Налицо разделение лирического «я» на биографическую и психологическую определенность. Биографическая определенность связана с возникшим в памяти образом матери. Оценивая свое отношение к поступку матери лирическое «я» устремляется мыслью в психологическую определенность. Автор, посредством лирической интонации, обосновывает свою личную судьбу – фатальную обреченность на одиночество и грусть. Открытая лирическая интонация позволяет определить мемуарную прозу Цветаевой как «прозу поэта».

Добавим, что проникновение лирического начала в повествование происходит за счет его предельной субъективации. Носителем этого субъективного начала становится лирический герой, отстаивающий свою самоценную сущность. Исходным пунктом лирического изображения становится направленность на себя, обращенность к собственному «я». «Другие», «внешний мир», действительность со временем «принимаются» в сознание, но не выступают как существующие внеположено ему; раскрываются в той степени и с теми гранями, какими оказываются причастными лирическим переживаниям героя, связанными со стихией его чувств; даны не непосредственно, а опосредованы его видением.

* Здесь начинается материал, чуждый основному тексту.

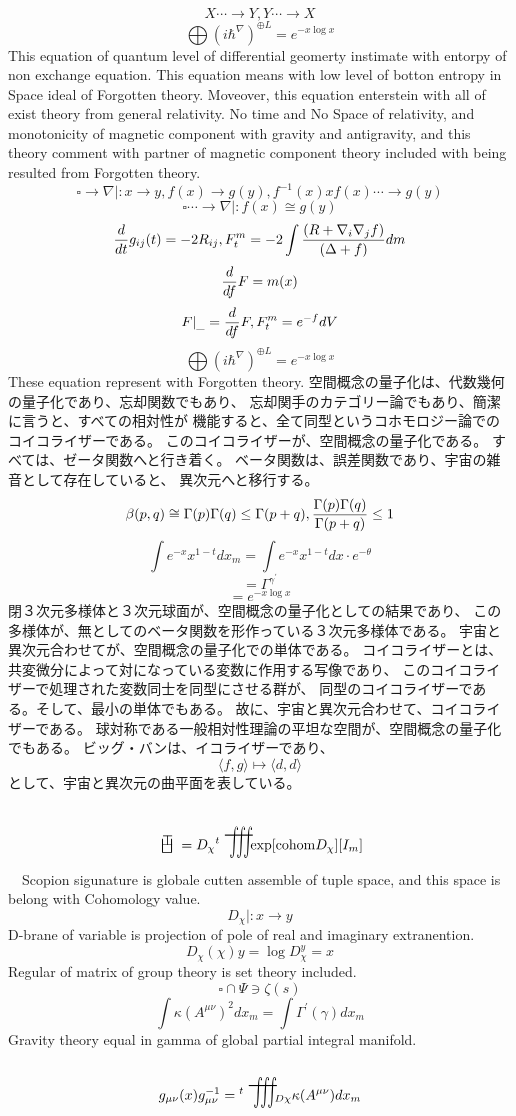 \documentclass{jsarticle}
\begin{document}
   $$ X \dotsi \to Y, Y \dotsi \to X $$
   $$ \bigoplus(i \hbar^{\nabla})^{\oplus L} = e^{-x \log x} $$
   This equation of quantum level of differential geomerty
   instimate with entorpy of non exchange equation.
   This equation means with low level of botton entropy in Space ideal of
   Forgotten theory. Moveover, this equation enterstein with all of exist
   theory from general relativity.
   No time and No Space of relativity, and monotonicity of magnetic component
   with gravity and antigravity, and this theory comment with partner of
   magnetic component theory included with being resulted from Forgotten
   theory.
   $$ \square \to \nabla |: x \to y, f(x) \to g(y), f^{-1}(x)xf(x) 
   \dotsi \to g(y) $$
   $$ \square \dotsi \to \nabla |: f(x) \cong g(y) $$
   $$ {d \over dt}g_{ij}(t) = - 2 R_{ij}, F^m_t = -2\int{{(R + \nabla_i \nabla
   _j f)} \over {(\Delta + f)}}dm $$
   $$ {d \over df}F = m(x) $$
   $$ F|_{\_} = {d \over df}F, F^m_t = e^{-f}dV $$
   $$ \bigoplus(i \hbar^{\nabla})^{\oplus L} = e^{-x \log x} $$
   These equation represent with Forgotten theory.
   空間概念の量子化は、代数幾何の量子化であり、忘却関数でもあり、
   忘却関手のカテゴリー論でもあり、簡潔に言うと、すべての相対性が
   機能すると、全て同型というコホモロジー論でのコイコライザーである。
   このコイコライザーが、空間概念の量子化である。
   すべては、ゼータ関数へと行き着く。
   ベータ関数は、誤差関数であり、宇宙の雑音として存在していると、
   異次元へと移行する。
   $$ \beta(p,q) \cong {\Gamma(p)\Gamma(q) \le \Gamma(p+q)}, 
   {{\Gamma(p)\Gamma(q)} \over \Gamma(p+q)} \le 1 $$
   $$ \int e^{-x}x^{1-t}dx_m = \int e^{-x}x^{1-t}dx\cdot e^{-\theta} $$
   $$ = \Gamma^{{\gamma}^{'}} $$
   $$ = e^{-x \log x} $$
   閉３次元多様体と３次元球面が、空間概念の量子化としての結果であり、
   この多様体が、無としてのベータ関数を形作っている３次元多様体である。
   宇宙と異次元合わせてが、空間概念の量子化での単体である。
   コイコライザーとは、共変微分によって対になっている変数に作用する写像であり、
   このコイコライザーで処理された変数同士を同型にさせる群が、
   同型のコイコライザーである。そして、最小の単体でもある。
   故に、宇宙と異次元合わせて、コイコライザーである。
   球対称である一般相対性理論の平坦な空間が、空間概念の量子化でもある。
   ビッグ・バンは、イコライザーであり、
   $$ \langle f,g\rangle \mapsto \langle d,d\rangle $$
   として、宇宙と異次元の曲平面を表している。


$$ \dazanier = D_{\chi}{}^{t}\scalebox{1.0}[2]{\variiint}
\mathrm{exp}{[{\mathrm{cohom}}D_{\chi}]}[I_m] $$ 

　Scopion sigunature is globale cutten assemble of tuple space,
and this space is belong with Cohomology value.
$$ D_{\chi} |: x \to y $$
D-brane of variable is projection of pole of real and imaginary extranention.
$$ D_{\chi}(\chi)y = \log D_{\chi}^{y} = x $$
Regular of matrix of group theory is set theory included.
$$ \square \cap \Psi \ni  \zeta(s) $$
$$ \int \kappa (A^{\mu\nu})^{2}dx_m = \int \Gamma^{'}(\gamma)dx_m $$
Gravity theory equal in gamma of global partial integral manifold.
$$ g_{\mu\nu}(x)g^{-1}_{\mu\nu} = {}^{t}\scalebox{1.0}[2]{\variiint}_{D\chi}
\kappa (A^{\mu\nu})dx_m $$
\end{document}
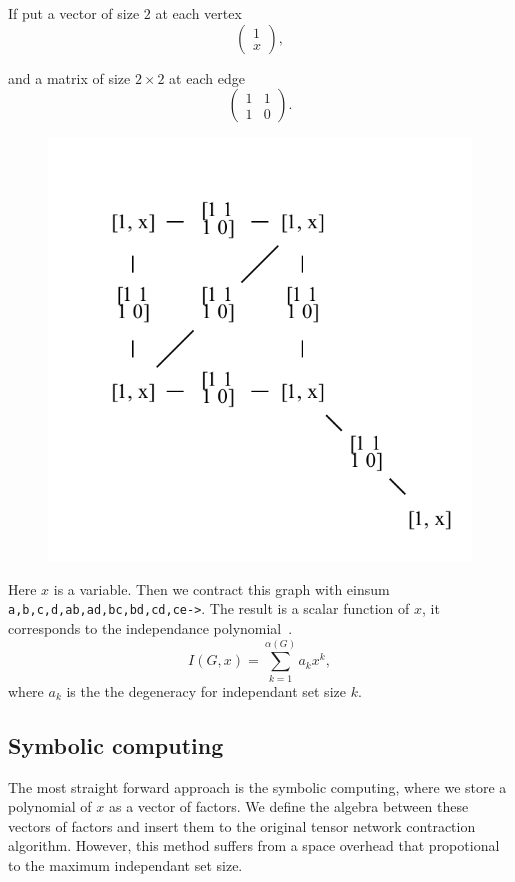 \documentclass{article}
\newcommand{\<}{\langle}
\renewcommand{\>}{\rangle}
\renewcommand{\cite}[1]{{\citep{#1}}}
\theoremstyle{definition}\newtheorem{definition}{\textit{Definition}}
\begin{document}
If put a vector of size $2$ at each vertex
\begin{equation}
    \left(\begin{matrix}
        1 \\
        x
    \end{matrix}\right),
\end{equation}

and a matrix of size $2 \times 2$ at each edge
\begin{equation}
    \left(\begin{matrix}
        1  & 1\\
        1 & 0
    \end{matrix}\right).
\end{equation}

\begin{figure}[H]
    \centerline{\includegraphics[width=0.4\columnwidth,trim={0 0cm 0 0},clip]{../notebooks/fig2.pdf}}
\end{figure}

Here $x$ is a variable. Then we contract this graph with einsum \texttt{a,b,c,d,ab,ad,bc,bd,cd,ce->}.
The result is a scalar function of $x$, it corresponds to the independance polynomial~\cite{}.
\begin{equation}
I(G, x) = \sum_{k=1}^{\alpha(G)} a_k x^k,
\end{equation}
where $a_k$ is the the degeneracy for independant set size $k$.

\subsection{Symbolic computing}
The most straight forward approach is the symbolic computing, where we store a polynomial of $x$ as a vector of factors.
We define the algebra between these vectors of factors and insert them to the original tensor network contraction algorithm.
However, this method suffers from a space overhead that propotional to the maximum independant set size.
\end{document}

Сравнивая категории образа автора и лирического героя, Л. Витковская приходит к выводу, что это «не взаимоисключающие друг друга категории, скорее всего, лирический герой дополняет образ автора, хотя они формируются по разной художественной программе» [2, С. 86]. В мемуарной прозе Цветаевой мы наблюдаем, как автор в слове становится творцом образа лирического «я», представляя его другим.

Исследуя процесс самопознания, Н. Бердяев приходит к мысли, что познание себя «есть творческий акт, совершаемый в мгновении  настоящего. Ценность этого акта определяется тем, насколько он возвышается над временем» [1, С. 8]. Отсюда возникает тенденция к обобщенности, генерализации, а в ряде случаев и к символизации, характерная для мемуарных произведений Цветаевой. Заметим, что упоминание автора творческой биографии, написанной в общий период, представляется логичным.

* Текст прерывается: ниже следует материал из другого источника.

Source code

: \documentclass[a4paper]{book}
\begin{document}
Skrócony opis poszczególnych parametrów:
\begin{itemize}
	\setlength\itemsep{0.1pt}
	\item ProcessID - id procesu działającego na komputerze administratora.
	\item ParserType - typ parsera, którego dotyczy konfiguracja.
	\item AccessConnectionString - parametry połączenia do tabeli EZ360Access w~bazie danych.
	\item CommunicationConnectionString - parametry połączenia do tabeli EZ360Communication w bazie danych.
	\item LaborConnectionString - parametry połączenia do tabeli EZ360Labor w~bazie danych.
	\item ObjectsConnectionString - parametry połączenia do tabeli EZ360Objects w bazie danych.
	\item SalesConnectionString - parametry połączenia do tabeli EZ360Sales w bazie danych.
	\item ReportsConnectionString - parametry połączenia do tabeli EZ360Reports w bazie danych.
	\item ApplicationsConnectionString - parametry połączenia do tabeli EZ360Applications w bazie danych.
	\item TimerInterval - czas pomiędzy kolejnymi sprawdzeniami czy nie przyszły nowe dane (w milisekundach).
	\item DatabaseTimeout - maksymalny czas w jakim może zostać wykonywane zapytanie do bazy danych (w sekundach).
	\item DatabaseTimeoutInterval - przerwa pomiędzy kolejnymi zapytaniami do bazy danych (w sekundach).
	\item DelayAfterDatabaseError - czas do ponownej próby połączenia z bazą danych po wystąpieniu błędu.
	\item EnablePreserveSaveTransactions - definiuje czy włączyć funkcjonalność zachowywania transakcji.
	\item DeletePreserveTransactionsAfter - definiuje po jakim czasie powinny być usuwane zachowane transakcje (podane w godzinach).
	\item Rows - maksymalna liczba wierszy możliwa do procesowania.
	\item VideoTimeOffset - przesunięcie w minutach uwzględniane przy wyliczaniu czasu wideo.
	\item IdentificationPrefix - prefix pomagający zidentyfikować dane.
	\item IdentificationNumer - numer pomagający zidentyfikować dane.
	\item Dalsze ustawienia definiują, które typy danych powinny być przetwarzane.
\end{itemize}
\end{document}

Процесс самопознания лирического «я» отражается в его качественных характеристиках. Одно из неотъемлемых качеств лирического субъекта становится созерцательность. Уход в себя, глубины своего сознания, в «потустороннее» и жизнь «вымышленную» обостряют авторскую рефлексию, оттесняя событийность, раскрытие многообразных связей с действительностью. Опора ищется и обретается, прежде всего, в гармоничной целостности своего духовного мира.

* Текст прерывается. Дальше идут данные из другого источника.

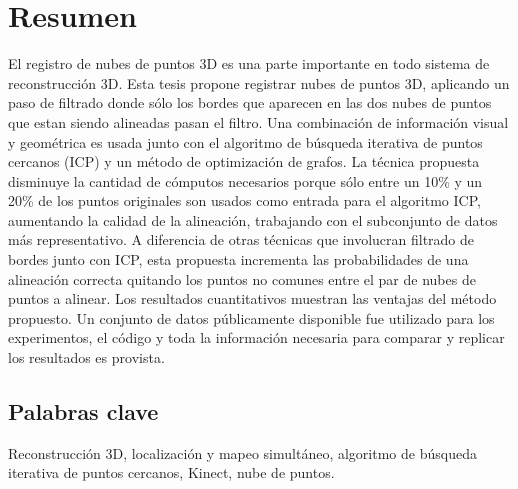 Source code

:
\chapter*{Resumen}

El registro de nubes de puntos 3D es una parte importante en todo sistema de reconstrucci\'on 3D. Esta tesis propone 
registrar nubes de puntos 3D, aplicando un paso de filtrado donde s\'olo los bordes que aparecen en las dos nubes de puntos 
que estan siendo alineadas pasan el filtro. Una combinaci\'on de informaci\'on visual y geom\'etrica es 
usada junto con el algoritmo de b\'usqueda iterativa de puntos cercanos (ICP) y un m\'etodo de optimizaci\'on de grafos. 
La t\'ecnica propuesta 
disminuye la cantidad de c\'omputos necesarios porque s\'olo entre un 10\% y un 20\% de los puntos originales son usados 
como entrada para el algoritmo ICP, 
aumentando la calidad de la alineaci\'on, trabajando con el subconjunto de datos m\'as representativo. A diferencia de otras 
t\'ecnicas que involucran filtrado de bordes junto con ICP, esta propuesta incrementa las probabilidades de una alineaci\'on 
correcta quitando los puntos no comunes entre el par de nubes de puntos a alinear. Los resultados cuantitativos muestran 
las ventajas del m\'etodo propuesto. Un conjunto de datos p\'ublicamente disponible fue utilizado para los experimentos, el c\'odigo 
y toda la informaci\'on necesaria para comparar y replicar los resultados es provista.


\section*{Palabras clave}


Reconstrucci\'on 3D, localizaci\'on y mapeo simult\'aneo, algoritmo de b\'usqueda iterativa de puntos cercanos, Kinect, nube de puntos.
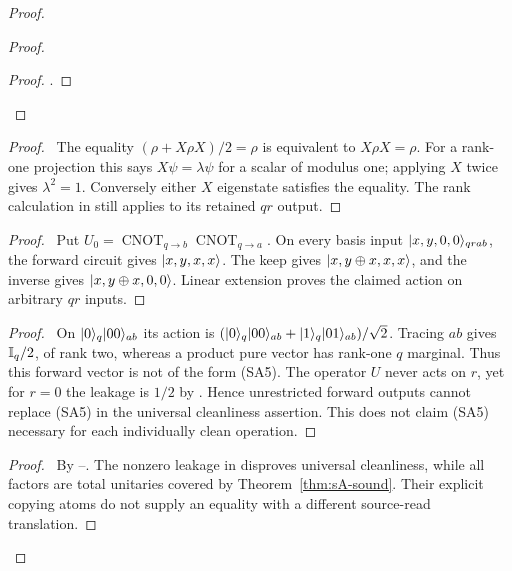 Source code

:\begin{proof}
\begin{proof}
\begin{proof}
  .
  \end{proof}
 \end{proof}
 \begin{proof}\pf\ The equality $(\rho+X\rho X)/2=\rho$ is
 equivalent to $X\rho X=\rho$. For a rank-one projection this
 says $X\psi=\lambda\psi$ for a scalar of modulus one; applying
 $X$ twice gives $\lambda^2=1$. Conversely either $X$ eigenstate
 satisfies the equality. The rank calculation in
  still applies to its retained $qr$ output.
 \end{proof}
 \begin{proof}\pf\ Put $U_0=\operatorname{CNOT}_{q\to b}
 \operatorname{CNOT}_{q\to a}$. On every basis input
 $\lvert x,y,0,0\rangle_{qrab}$, the forward circuit gives
 $\lvert x,y,x,x\rangle$. The keep gives $\lvert x,y\oplus x,x,x\rangle$,
 and the inverse gives $\lvert x,y\oplus x,0,0\rangle$.
 Linear extension proves the claimed action on arbitrary $qr$ inputs.
 \end{proof}
 \begin{proof}\pf\ On $\lvert 0\rangle_q\lvert 00\rangle_{ab}$ its action is
 $(\lvert 0\rangle_q\lvert 00\rangle_{ab}+\lvert 1\rangle_q\lvert 01\rangle_{ab})/\sqrt2$.
 Tracing $ab$ gives $\mathbb{I}_q/2$, of rank two, whereas a product pure
 vector has rank-one $q$ marginal. Thus this forward vector is not
 of the form (SA5). The operator $U$ never acts on $r$, yet for
 $r=0$ the leakage is $1/2$ by . Hence
 unrestricted forward outputs cannot replace (SA5) in the universal
 cleanliness assertion. This does not claim (SA5) necessary for each
 individually clean operation.
 \end{proof}
 \qedstep
 \begin{proof}\pf\ By --.
 The nonzero leakage in  disproves universal
 cleanliness, while all factors are total unitaries covered by
 Theorem~\ref{thm:sA-sound}. Their explicit copying atoms do not
 supply an equality with a different source-read translation.
 \end{proof}
\end{proof}
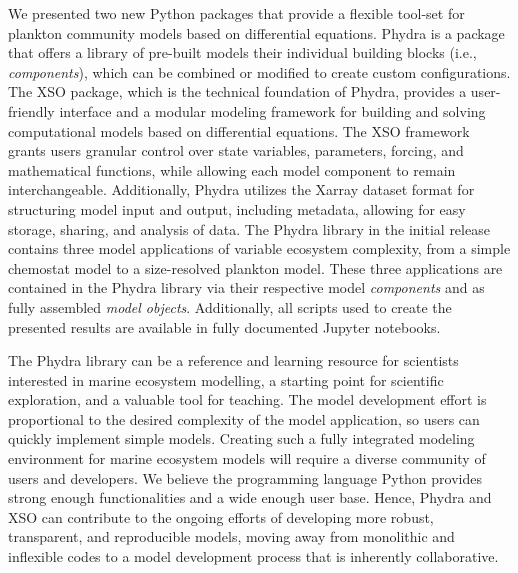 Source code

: \documentclass[journal abbreviation, manuscript]{copernicus}
\begin{document}
We presented two new Python packages that provide a flexible tool-set for plankton community models based on differential equations. Phydra is a package that offers a library of pre-built models their individual building blocks (i.e., \textit{components}), which can be combined or modified to create custom configurations. The XSO package, which is the technical foundation of Phydra, provides a user-friendly interface and a modular modeling framework for building and solving computational models based on differential equations. The XSO framework grants users granular control over state variables, parameters, forcing, and mathematical functions, while allowing each model component to remain interchangeable. Additionally, Phydra utilizes the Xarray dataset format for structuring model input and output, including metadata, allowing for easy storage, sharing, and analysis of data. The Phydra library in the initial release contains three model applications of variable ecosystem complexity, from a simple chemostat model to a size-resolved plankton model. These three applications are contained in the Phydra library via their respective model \textit{components} and as fully assembled \textit{model objects}. Additionally, all scripts used to create the presented results are available in fully documented Jupyter notebooks.

The Phydra library can be a reference and learning resource for scientists interested in marine ecosystem modelling, a starting point for scientific exploration, and a valuable tool for teaching. The model development effort is proportional to the desired complexity of the model application, so users can quickly implement simple models. Creating such a fully integrated modeling environment for marine ecosystem models will require a diverse community of users and developers. We believe the programming language Python provides strong enough functionalities and a wide enough user base. Hence, Phydra and XSO can contribute to the ongoing efforts of developing more robust, transparent, and reproducible models, moving away from monolithic and inflexible codes to a model development process that is inherently collaborative.







\end{document}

В мемуарном повествовании созерцательное состояние лирического «я» обычно выражается его «потоком сознания»: «Было – одиночество с тайной. То же одиночество с все той же тайной. То же одиночество, как во время бесконечных обеден в холодильнике Храма Спасителя, когда я, запрокинув голову в купол на страшного Бога, явственно и двойственно чувствовала и видела себя – уже отделяющейся от блистательного пола, уже пролетающей – гребя, как собаки плавают – над самыми головами молящихся и даже их ногами, руками – задевая – и дальше, выше – стойком теперь! как рыбы плавают! – и вот уже в розовой цветочной юбочке балерины – под самым куполом – порхаю» [6, С. 45]. Образ лирического «я» в данном примере основан на градационном принципе: лирический субъект сравнивает себя с собакой, рыбой и, в конечном счете, с человеком. Анафорические конструкции («то же одиночество») сообщают отрывку особую ритмическую организацию.

Разделение лирического «я» на «я» в прошлом и «я» в настоящем в мемуарной прозе Цветаевой дополняется разграничением внутреннего и внешнего «я», «я» эмпирического и «я» духовного. Происходит расподобление на биографическую и психологическую определенность лирического «я», о которой мы говорили выше. Важно отметить, что психологическая определенность лирического субъекта преобладает над биографической, что диктуется авторской установкой – поэтическим видением факта.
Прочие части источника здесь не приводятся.